If the cryptography is actually secure, then its result will be indistinguishable from random noise. See the wikipedia article on crypto random number generators, for starters. Any departure from this represents a security vulnerability. That's not to say that every modern cryptosystem is totally secure, but it seems highly unlikely that they all contain similar types of non-randomness.
I would guess that a better way to detect encrypted files is to look for total randomness. Or at least something that's nearly so. There's hardly any other reason to have a file of any size with random contents. Any file that's useful in its current form almost by definition contains some significant structure.
My bicyles
That's just why XTS is being used instead of ECB. Even if every block would contain same plaintext data, encrypted output is always different. And for speed and random access, any chaning modes aren't being used like CBC.
Fear my one time pad!
It seems that at least Ubuntu and Windows Vista are using tricky thumbnail cache, which is saved to system path. So it's nice to find thumbnails of all those so secret photos from it. ;)
Oops, I didn't have those, I don't know what those are. Err...
This tool can't tell the difference between a TrueCrypt container and a random file generated using a basic subtractive random number generator algorithm. Results here.

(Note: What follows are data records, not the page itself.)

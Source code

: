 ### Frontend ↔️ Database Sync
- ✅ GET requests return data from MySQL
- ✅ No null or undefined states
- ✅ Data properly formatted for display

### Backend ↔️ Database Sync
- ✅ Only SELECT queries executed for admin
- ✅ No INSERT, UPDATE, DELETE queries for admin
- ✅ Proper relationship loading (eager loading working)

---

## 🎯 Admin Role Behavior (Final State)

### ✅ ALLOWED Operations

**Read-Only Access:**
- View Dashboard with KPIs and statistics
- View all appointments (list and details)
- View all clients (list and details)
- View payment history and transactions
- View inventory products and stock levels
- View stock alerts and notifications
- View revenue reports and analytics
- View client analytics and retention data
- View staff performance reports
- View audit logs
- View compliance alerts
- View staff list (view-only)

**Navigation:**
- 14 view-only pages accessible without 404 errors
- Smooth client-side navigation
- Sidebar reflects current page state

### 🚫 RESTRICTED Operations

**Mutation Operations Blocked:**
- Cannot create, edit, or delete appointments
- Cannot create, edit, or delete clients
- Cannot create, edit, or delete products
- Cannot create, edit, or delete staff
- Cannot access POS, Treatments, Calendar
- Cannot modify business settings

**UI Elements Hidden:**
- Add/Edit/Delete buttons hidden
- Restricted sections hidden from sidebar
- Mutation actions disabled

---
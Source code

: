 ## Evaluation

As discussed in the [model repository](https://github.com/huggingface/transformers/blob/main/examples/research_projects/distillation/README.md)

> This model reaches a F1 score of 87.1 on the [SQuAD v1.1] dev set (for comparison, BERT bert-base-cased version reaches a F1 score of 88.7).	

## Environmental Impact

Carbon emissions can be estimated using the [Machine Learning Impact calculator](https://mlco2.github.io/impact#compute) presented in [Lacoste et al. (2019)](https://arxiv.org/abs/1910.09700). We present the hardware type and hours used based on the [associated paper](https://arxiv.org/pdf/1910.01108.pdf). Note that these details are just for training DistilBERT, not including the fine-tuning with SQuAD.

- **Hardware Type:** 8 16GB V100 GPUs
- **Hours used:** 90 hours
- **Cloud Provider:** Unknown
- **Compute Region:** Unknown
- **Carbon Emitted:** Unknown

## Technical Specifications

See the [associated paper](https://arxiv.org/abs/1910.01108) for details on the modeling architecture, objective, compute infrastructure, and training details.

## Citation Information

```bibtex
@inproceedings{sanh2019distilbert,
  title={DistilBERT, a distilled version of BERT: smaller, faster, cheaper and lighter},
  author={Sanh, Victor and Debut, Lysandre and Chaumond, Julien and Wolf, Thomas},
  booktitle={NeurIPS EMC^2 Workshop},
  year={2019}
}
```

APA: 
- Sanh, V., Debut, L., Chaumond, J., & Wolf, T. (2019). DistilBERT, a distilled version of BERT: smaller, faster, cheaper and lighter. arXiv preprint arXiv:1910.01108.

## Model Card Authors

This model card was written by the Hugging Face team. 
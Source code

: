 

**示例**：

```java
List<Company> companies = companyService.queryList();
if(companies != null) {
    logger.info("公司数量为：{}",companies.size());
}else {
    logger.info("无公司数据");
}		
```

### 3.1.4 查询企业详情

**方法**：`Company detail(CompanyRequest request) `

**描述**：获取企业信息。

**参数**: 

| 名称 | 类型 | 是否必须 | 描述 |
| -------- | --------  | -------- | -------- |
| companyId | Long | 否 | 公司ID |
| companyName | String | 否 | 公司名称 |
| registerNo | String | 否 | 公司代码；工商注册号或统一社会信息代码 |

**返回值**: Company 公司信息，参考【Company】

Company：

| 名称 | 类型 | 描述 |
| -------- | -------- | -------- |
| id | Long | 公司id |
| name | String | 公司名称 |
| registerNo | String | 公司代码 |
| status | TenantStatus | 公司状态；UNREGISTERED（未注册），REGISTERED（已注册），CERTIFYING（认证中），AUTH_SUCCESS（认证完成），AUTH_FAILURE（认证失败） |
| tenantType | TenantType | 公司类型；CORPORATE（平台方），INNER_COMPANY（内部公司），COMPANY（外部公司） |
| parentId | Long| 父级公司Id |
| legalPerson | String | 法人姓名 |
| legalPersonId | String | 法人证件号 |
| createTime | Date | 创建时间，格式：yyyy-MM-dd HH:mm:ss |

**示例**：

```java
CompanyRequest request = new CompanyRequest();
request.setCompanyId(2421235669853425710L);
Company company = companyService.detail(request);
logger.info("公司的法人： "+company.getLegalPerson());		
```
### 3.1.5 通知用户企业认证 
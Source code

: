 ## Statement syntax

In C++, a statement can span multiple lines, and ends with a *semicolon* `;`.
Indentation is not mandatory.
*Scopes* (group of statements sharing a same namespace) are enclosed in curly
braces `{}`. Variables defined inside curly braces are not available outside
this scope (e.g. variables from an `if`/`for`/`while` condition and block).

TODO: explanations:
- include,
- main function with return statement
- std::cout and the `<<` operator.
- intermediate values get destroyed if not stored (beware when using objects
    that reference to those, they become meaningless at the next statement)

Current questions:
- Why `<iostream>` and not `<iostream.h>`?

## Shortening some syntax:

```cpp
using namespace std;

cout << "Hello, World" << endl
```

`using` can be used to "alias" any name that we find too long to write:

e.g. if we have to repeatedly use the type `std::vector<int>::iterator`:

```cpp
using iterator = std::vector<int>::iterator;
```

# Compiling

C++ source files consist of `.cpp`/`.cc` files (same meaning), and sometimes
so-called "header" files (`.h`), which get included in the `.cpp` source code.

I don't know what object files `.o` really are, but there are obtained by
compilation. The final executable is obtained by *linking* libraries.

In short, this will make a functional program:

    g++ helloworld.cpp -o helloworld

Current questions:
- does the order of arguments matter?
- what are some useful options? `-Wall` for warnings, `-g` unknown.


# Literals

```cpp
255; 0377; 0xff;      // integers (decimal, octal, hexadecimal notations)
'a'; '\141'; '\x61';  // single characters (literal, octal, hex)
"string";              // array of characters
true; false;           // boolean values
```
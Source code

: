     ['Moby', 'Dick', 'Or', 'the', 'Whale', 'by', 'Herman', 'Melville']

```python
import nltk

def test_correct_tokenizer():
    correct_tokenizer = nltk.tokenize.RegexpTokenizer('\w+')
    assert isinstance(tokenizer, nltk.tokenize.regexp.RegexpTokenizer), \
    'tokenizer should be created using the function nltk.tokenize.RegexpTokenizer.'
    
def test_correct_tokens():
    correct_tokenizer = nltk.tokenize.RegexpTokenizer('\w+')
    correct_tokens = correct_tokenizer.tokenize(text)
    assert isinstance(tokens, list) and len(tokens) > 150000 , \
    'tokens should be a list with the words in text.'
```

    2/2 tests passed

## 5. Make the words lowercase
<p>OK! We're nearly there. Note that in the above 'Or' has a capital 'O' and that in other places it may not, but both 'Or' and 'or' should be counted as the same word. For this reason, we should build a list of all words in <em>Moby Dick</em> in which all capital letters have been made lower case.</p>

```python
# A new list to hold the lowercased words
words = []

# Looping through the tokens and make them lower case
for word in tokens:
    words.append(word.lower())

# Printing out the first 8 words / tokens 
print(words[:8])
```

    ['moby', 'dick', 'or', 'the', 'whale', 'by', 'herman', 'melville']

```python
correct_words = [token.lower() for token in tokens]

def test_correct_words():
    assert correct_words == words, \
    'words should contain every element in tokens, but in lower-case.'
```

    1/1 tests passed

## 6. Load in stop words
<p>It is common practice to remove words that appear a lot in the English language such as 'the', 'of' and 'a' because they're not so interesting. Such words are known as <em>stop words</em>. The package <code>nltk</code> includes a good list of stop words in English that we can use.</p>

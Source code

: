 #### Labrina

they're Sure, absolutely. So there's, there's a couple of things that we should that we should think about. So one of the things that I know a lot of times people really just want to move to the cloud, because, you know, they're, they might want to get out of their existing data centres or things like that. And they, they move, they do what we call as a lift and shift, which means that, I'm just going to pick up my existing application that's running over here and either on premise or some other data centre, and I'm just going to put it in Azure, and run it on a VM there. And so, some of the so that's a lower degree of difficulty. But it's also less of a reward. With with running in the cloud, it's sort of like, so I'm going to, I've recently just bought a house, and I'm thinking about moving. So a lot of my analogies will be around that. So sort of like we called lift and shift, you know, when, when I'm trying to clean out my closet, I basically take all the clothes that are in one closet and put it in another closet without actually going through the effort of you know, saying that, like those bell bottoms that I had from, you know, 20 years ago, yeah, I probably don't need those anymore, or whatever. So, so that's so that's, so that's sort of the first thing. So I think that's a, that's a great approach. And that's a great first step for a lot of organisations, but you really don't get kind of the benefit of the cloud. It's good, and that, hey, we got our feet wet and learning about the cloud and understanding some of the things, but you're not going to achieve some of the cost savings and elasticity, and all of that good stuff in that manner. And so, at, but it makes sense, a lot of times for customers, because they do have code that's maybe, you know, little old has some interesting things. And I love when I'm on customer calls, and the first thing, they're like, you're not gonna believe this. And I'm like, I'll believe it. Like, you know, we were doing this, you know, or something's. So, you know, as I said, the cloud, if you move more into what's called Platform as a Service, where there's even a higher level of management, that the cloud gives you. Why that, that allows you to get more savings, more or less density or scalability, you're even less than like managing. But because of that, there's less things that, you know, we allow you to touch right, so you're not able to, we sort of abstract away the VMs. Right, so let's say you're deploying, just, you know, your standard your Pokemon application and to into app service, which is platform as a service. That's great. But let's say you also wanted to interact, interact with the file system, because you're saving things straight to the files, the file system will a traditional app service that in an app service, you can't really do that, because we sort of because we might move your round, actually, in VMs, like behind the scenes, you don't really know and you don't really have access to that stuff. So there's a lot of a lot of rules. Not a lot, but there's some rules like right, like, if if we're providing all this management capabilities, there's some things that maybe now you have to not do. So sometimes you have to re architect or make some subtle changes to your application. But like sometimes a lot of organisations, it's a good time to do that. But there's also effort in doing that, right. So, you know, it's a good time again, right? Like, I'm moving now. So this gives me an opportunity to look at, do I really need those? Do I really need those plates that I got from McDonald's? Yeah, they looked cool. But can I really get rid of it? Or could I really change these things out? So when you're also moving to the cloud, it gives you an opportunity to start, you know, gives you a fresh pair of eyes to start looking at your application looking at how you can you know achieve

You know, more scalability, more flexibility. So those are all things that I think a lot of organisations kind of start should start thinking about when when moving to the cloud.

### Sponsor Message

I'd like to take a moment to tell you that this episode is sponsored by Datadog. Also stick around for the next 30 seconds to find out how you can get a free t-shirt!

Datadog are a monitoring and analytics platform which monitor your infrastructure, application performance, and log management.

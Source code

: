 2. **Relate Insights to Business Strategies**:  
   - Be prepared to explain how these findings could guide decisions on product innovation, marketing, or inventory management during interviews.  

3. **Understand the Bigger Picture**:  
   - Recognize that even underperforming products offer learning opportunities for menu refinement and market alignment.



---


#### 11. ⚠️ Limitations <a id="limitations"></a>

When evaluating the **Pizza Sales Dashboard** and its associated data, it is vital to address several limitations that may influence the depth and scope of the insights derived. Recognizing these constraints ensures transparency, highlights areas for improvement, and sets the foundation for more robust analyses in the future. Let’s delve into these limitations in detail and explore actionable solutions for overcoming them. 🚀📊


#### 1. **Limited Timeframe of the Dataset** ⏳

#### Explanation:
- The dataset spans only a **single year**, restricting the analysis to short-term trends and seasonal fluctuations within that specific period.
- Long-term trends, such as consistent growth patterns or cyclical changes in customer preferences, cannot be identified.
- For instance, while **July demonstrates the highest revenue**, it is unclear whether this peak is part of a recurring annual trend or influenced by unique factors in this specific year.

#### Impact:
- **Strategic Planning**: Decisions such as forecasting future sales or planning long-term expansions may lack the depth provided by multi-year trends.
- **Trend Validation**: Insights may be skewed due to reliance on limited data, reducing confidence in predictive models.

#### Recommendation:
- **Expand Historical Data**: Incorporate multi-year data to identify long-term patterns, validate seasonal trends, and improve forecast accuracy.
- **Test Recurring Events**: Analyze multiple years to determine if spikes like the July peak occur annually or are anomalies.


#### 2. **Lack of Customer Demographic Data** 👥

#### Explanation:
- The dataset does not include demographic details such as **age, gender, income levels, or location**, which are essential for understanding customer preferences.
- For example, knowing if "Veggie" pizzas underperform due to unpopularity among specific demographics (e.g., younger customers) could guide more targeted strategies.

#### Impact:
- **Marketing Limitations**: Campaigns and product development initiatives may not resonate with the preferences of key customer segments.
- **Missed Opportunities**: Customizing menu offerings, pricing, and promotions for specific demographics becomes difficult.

There's a simple solution to this - cat your encrypted file with a certain length of /dev/random data, both front and back, and remember the offsets. Then, when you want to access it, dd the encrypted part into a ramdisk, then dd it back when you're done. Problem solved.
95% of all computer errors occur between chair and keyboard (TM)
Just going off topic for a second:
If you're running Windows 32 and you have 4GB of RAM in the system, you don't really need a swap file. You can't go over 4GB of memory on a 32 bit system (with some exceptions that you most likely won't ever see at home), a swap file would just be for debugging. So, if all you're doing is playing games & browsing, why bother with a swap file?
Naturally, the success rate and, most importantly, the fraction of false positives are not provided. Without these numbers, it's not only useless, but misleading and dangerous.
I suppose bash can forcibly remove it, but it's never happened to me. I just tried it.